Exercise aim
Pull every line of the entries that has the word "normalized".
☆ ☆ ☆ ☆
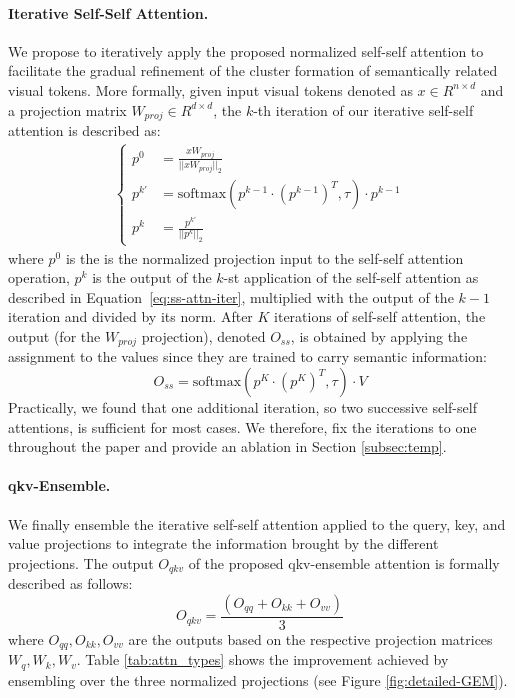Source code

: \documentclass[10pt,twocolumn,letterpaper]{article}
\begin{document}
\paragraph{Iterative Self-Self Attention.}
We propose to iteratively apply the proposed normalized self-self attention to facilitate the gradual refinement of the cluster formation of semantically related visual tokens.
More formally, given input visual tokens denoted as $x \in R^{n \times d}$ and a projection matrix $W_{proj} \in R^{d \times d}$, the $k$-th iteration of our iterative self-self attention is described as:
\begin{equation}\label{eq:ss-attn-iter}
\begin{aligned}   
\left \{
 \begin{array}{lll}
    p^0 &= \frac{x W_{proj}}{||x W_{proj}||_2} \\
    p^{k\prime} &= \mathrm{softmax}(p^{k-1} \cdot (p^{k-1})^T, \tau) \cdot p^{k-1} \\
    p^k &= \frac{p^{k\prime}}{||p^k||_2}
 \end{array}
\right .
\end{aligned}
\end{equation}
where $p^0$ is the is the normalized projection input to the self-self attention operation, $p^k$ is the output of the $k$-st application of the self-self attention as described in Equation~\ref{eq:ss-attn-iter}, multiplied with the output of the $k-1$ iteration and divided by its norm. 
After $K$ iterations of self-self attention, the output (for the $W_{proj}$ projection), denoted $O_{ss}$, is obtained by applying the assignment to the values since they are trained to carry semantic information: 
\begin{equation}\label{eq:self-self-attn-output-iter}
    O_{ss} = \mathrm{softmax}(p^K \cdot (p^K)^T, \tau) \cdot V     
\end{equation}
Practically, we found that one additional iteration, so two successive self-self attentions, is sufficient for most cases. We therefore, fix the iterations to one throughout the paper and provide an ablation in Section \ref{subsec:temp}.

\paragraph{qkv-Ensemble.}
We finally ensemble the iterative self-self attention applied to the query, key, and value projections to integrate the information brought by the different projections. 
The output $O_{qkv}$ of the proposed qkv-ensemble attention is formally described as follows:
\begin{equation}\label{eq:ss-attn-ens-output}
     O_{qkv} = \frac{(O_{qq} + O_{kk} + O_{vv})}{3}
\end{equation}
where $O_{qq}, O_{kk}, O_{vv}$ are the outputs based on the respective projection matrices $W_q, W_k, W_v$.
Table \ref{tab:attn_types} shows the improvement achieved by ensembling over the three normalized projections (see Figure \ref{fig:detailed-GEM}). 
\end{document}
☆ ☆ ☆ ☆
Solution to the problem
We propose to iteratively apply the proposed normalized self-self attention to facilitate the gradual refinement of the cluster formation of semantically related visual tokens.
where $p^0$ is the is the normalized projection input to the self-self attention operation, $p^k$ is the output of the $k$-st application of the self-self attention as described in Equation~\ref{eq:ss-attn-iter}, multiplied with the output of the $k-1$ iteration and divided by its norm. 
Table \ref{tab:attn_types} shows the improvement achieved by ensembling over the three normalized projections (see Figure \ref{fig:detailed-GEM}). 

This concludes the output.